Why I’ve Joined NewCo

Several times in my career I’ve wanted to work with a team that seemed to know where things were going just a little bit ahead of everyone else. That’s why I was desperate to write for WIRED early on, why I was eager to write columns and edit newsletters for The Industry Standard, and why I wanted to test at Federated Media whether content marketing might be something I could be part of without taking a scalding shower afterward.

I’ve been lucky enough to do that with other employees and clients too, but the three places I mentioned up top had one thing in common: my contact there or my contact’s boss was John Battelle. So when I talked over the summer, after a much-too-long break, to my editor at The Standard, Jonathan Weber, to congratulate him on his new gig at Reuters, he told me about the project he was working on before he took the position at Reuters. It sounded like a smart, next-generation mix of an events business and a media business. And then he mentioned he was working on it with Battelle. Of course it was the next thing.

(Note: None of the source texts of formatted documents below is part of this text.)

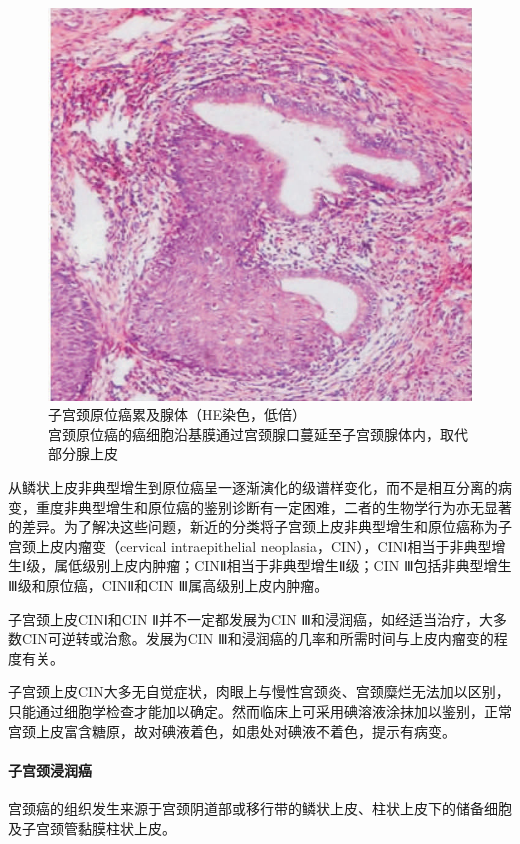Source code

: \begin{figure}[!htbp]
 \centering
 \includegraphics{./images/Image00186.jpg}
 \captionsetup{justification=centering}
 \caption{子宫颈原位癌累及腺体（HE染色，低倍）\\{\small 宫颈原位癌的癌细胞沿基膜通过宫颈腺口蔓延至子宫颈腺体内，取代部分腺上皮}}
 \label{fig11-2}
  \end{figure} 

从鳞状上皮非典型增生到原位癌呈一逐渐演化的级谱样变化，而不是相互分离的病变，重度非典型增生和原位癌的鉴别诊断有一定困难，二者的生物学行为亦无显著的差异。为了解决这些问题，新近的分类将子宫颈上皮非典型增生和原位癌称为子宫颈上皮内瘤变（cervical
intraepithelial
neoplasia，CIN），CINⅠ相当于非典型增生Ⅰ级，属低级别上皮内肿瘤；CINⅡ相当于非典型增生Ⅱ级；CIN
Ⅲ包括非典型增生Ⅲ级和原位癌，CINⅡ和CIN Ⅲ属高级别上皮内肿瘤。

子宫颈上皮CINⅠ和CIN Ⅱ并不一定都发展为CIN
Ⅲ和浸润癌，如经适当治疗，大多数CIN可逆转或治愈。发展为CIN
Ⅲ和浸润癌的几率和所需时间与上皮内瘤变的程度有关。

子宫颈上皮CIN大多无自觉症状，肉眼上与慢性宫颈炎、宫颈糜烂无法加以区别，只能通过细胞学检查才能加以确定。然而临床上可采用碘溶液涂抹加以鉴别，正常宫颈上皮富含糖原，故对碘液着色，如患处对碘液不着色，提示有病变。

\paragraph{子宫颈浸润癌}
宫颈癌的组织发生来源于宫颈阴道部或移行带的鳞状上皮、柱状上皮下的储备细胞及子宫颈管黏膜柱状上皮。

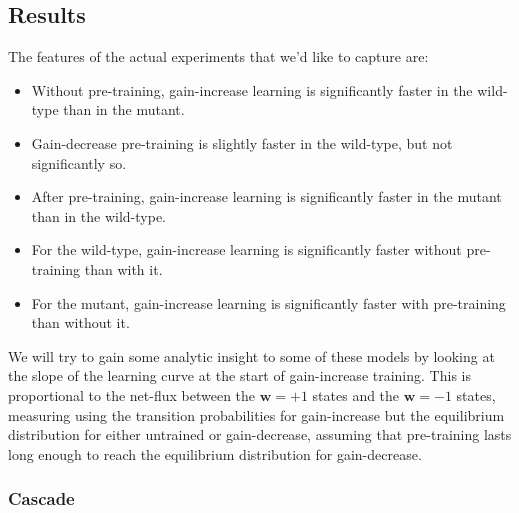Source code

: \documentclass[12pt]{article}
\newcommand{\w}{\mathbf{w}}
\begin{document}
\subsection{Results}\label{sec:results}

The features of the actual experiments that we'd like to capture are:
\begin{itemize}
  \item Without pre-training, gain-increase learning is significantly faster in the wild-type than in the mutant.
  \item Gain-decrease pre-training is slightly faster in the wild-type, but not significantly so.
  \item After pre-training, gain-increase learning is significantly faster in the mutant than in the wild-type.
  \item For the wild-type, gain-increase learning is significantly faster without pre-training than with it.
  \item For the mutant, gain-increase learning is significantly faster with pre-training than without it.
\end{itemize}

We will try to gain some analytic insight to some of these models by looking at the slope of the learning curve at the start of gain-increase training.
This is proportional to the net-flux between the $\w=+1$ states and the $\w=-1$ states, measuring using the transition probabilities for gain-increase but the equilibrium distribution for either untrained or gain-decrease, assuming that pre-training lasts long enough to reach the equilibrium distribution for gain-decrease.


\subsubsection{Cascade}\label{sec:cascade}
\end{document}
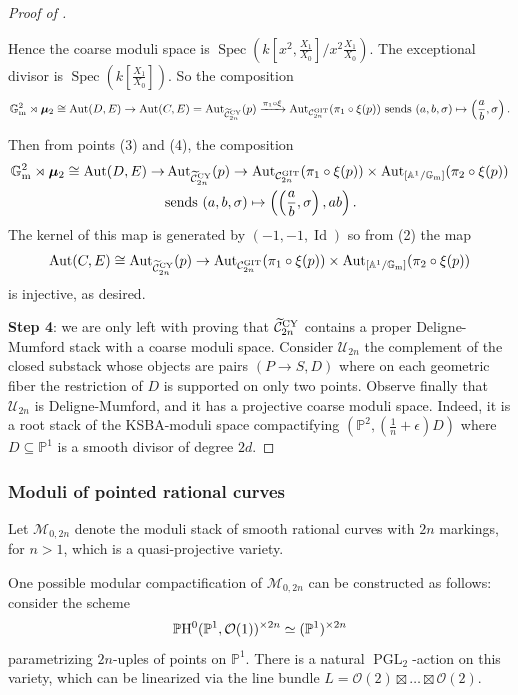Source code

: \documentclass{amsart}
\newcommand{\bA}{\mathbb{A}}
\newcommand{\bG}{\mathbb{G}}
\newcommand{\bP}{\mathbb{P}}
\newcommand{\cC}{\mathcal{C}}
\newcommand{\cO}{\mathcal{O}}
\newcommand{\cU}{\mathcal{U}}
\newcommand{\spec}{\operatorname{Spec}}
\newcommand{\Gm}{\bG_{{\rm m}}}
\newcommand{\Aut}{\operatorname{Aut}}
\newcommand{\PGL}{\operatorname{PGL}}
\newcommand{\Id}{\operatorname{Id}}
\newcommand{\bmu}{\bm{\mu}}
\newcommand{\Mcal}{\mathcal{M}}
\newcommand{\Ctilde}{\widetilde{\mathcal{C}}}
\newcommand{\git}{{\rm GIT}}
\newcommand{\CY}{{\rm CY}}
\theoremstyle{definition}
\theoremstyle{definition}
\begin{document}
{\begin{proof}[Proof of ]
\begin{enumerate}
Hence the coarse moduli space is $\spec(k[x^2,\frac{X_1}{X_0}]/x^2\frac{X_1}{X_0})$. The exceptional divisor is $\spec(k[\frac{X_1}{X_0}])$. So the composition \[\Gm^2\rtimes \bmu_2\cong \Aut(D,E)\to \Aut(C,E)=\Aut_{\widetilde{\cC}^{\CY}_{2n}}(p)\xrightarrow{\pi_1\circ \xi} \Aut_{\cC^{\git}_{2n}}(\pi_1\circ \xi(p))\text{ sends }(a,b,\sigma)\mapsto \left(\frac{a}{b},\sigma\right).\]
    \end{enumerate}
Then from points (3) and (4), the composition
\begin{align*}
\Gm^2\rtimes \bmu_2\cong \Aut(D,E)\to &\Aut_{\widetilde{\cC}^{\CY}_{2n}}(p)\to \Aut_{\cC^{\git}_{2n}}(\pi_1\circ\xi(p))\times \Aut_{[\bA^1/\Gm]}(\pi_2\circ\xi(p))\\&\text{sends } (a,b,\sigma)\mapsto \left(\left(\frac{a}{b},\sigma\right),ab\right).
\end{align*}
The kernel of this map is generated by $(-1,-1,\Id)$ so from (2) the map 
\[\Aut(C,E)\cong \Aut_{\widetilde{\cC}^{\CY}_{2n}}(p)\to \Aut_{\cC^{\git}_{2n}}(\pi_1\circ\xi(p))\times \Aut_{[\bA^1/\Gm]}(\pi_2\circ\xi(p))\]
is injective, as desired.  

    \noindent
    \textbf{Step 4}: we are only left with proving that $\Ctilde_{2n}^{\CY}$ contains a proper Deligne-Mumford stack with a coarse moduli space. Consider $\cU_{2n}$ the complement of the closed substack whose objects are pairs $(P\to S, D)$ where on each geometric fiber the restriction of $D$ is supported on only two points.
    Observe finally that $\cU_{2n}$ is Deligne-Mumford, and it has a projective coarse moduli space. Indeed, it is a root stack of the KSBA-moduli space compactifying $(\bP^2,(\frac{1}{n}+\epsilon )D)$  where $D\subseteq \bP^1$ is a smooth divisor of degree $2d$.
\end{proof}

\subsubsection{Moduli of pointed rational curves}\label{subsubsection_ordered_pts}
Let $\Mcal_{0,2n}$ denote the moduli stack of smooth rational curves with $2n$ markings, for $n>1$, which is a quasi-projective variety.

One possible modular compactification of $\Mcal_{0,2n}$ can be constructed as follows: consider the scheme \[\bP {\rm H}^0(\bP^1,\cO(1))^{\times 2n} \simeq (\bP^1)^{\times 2n}\]parametrizing $2n$-uples of points on $\bP^1$. There is a natural $\PGL_2$-action on this variety, which can be linearized via the line bundle $L=\cO(2)\boxtimes\ldots\boxtimes\cO(2)$. 

}
\end{document}
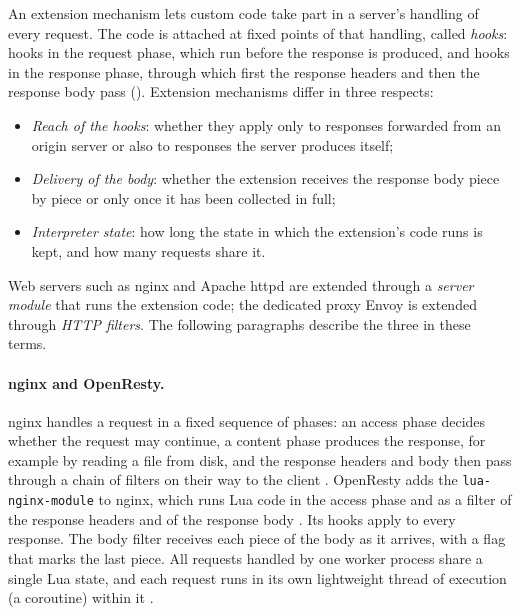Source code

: \documentclass{rptuma}
\begin{document}
An extension mechanism lets custom code take part in a server's handling of every request. The code
is attached at fixed points of that handling, called \emph{hooks}: hooks in the request phase, which
run before the response is produced, and hooks in the response phase, through which first the
response headers and then the response body pass (). Extension mechanisms
differ in three respects:
\begin{itemize}
  \item \emph{Reach of the hooks}: whether they apply only to responses forwarded from an origin
    server or also to responses the server produces itself;
  \item \emph{Delivery of the body}: whether the extension receives the response body piece by
    piece or only once it has been collected in full;
  \item \emph{Interpreter state}: how long the state in which the extension's code runs is kept, and
    how many requests share it.
\end{itemize}
Web servers such as nginx and Apache httpd are extended through a \emph{server module} that runs the
extension code; the dedicated proxy Envoy is extended through \emph{HTTP filters}. The following
paragraphs describe the three in these terms.

\paragraph{nginx and OpenResty.} nginx handles a request in a fixed sequence of phases: an access
phase decides whether the request may continue, a content phase produces the response, for example
by reading a file from disk, and the response headers and body then pass through a chain of filters
on their way to the client \cite{nginx_devguide}. OpenResty adds the \texttt{lua-nginx-module} to
nginx, which runs Lua code in the access phase and as a filter of the response headers and of the
response body \cite{luanginx}. Its hooks apply to every response. The body filter receives each piece of the body as it arrives, with a
flag that marks the last piece. All requests handled by one worker process share a single Lua state,
and each request runs in its own lightweight thread of execution (a coroutine) within it
\cite{luanginx}.
\end{document}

I’ve been helping NewCo in an advisory capacity since the summer, but I knew pretty quickly that I’d want to jump into the deep end with the people there. Their citywide festivals are a canny flip of the usual high-end conference model; the media business we’re building alongside the festivals covers the people, companies, and stories driving what may be the biggest shift in business and business culture since the industrial revolution. We’re getting started with a daily newsletter and a website and — I’m going to say this in public so we have no choice but to deliver — we’ll launch another editorial product before the month is out.

So why is the company called NewCo and what are these organizations called NewCos that we’re celebrating? If we’re right that we’re at an inflection point — that we are transitioning to an economy that is far more networked, far more flexible — someone needs to identify, celebrate, and hold accountable the entities claiming to be part of the change. That’s what the media arm of NewCo is beginning to do.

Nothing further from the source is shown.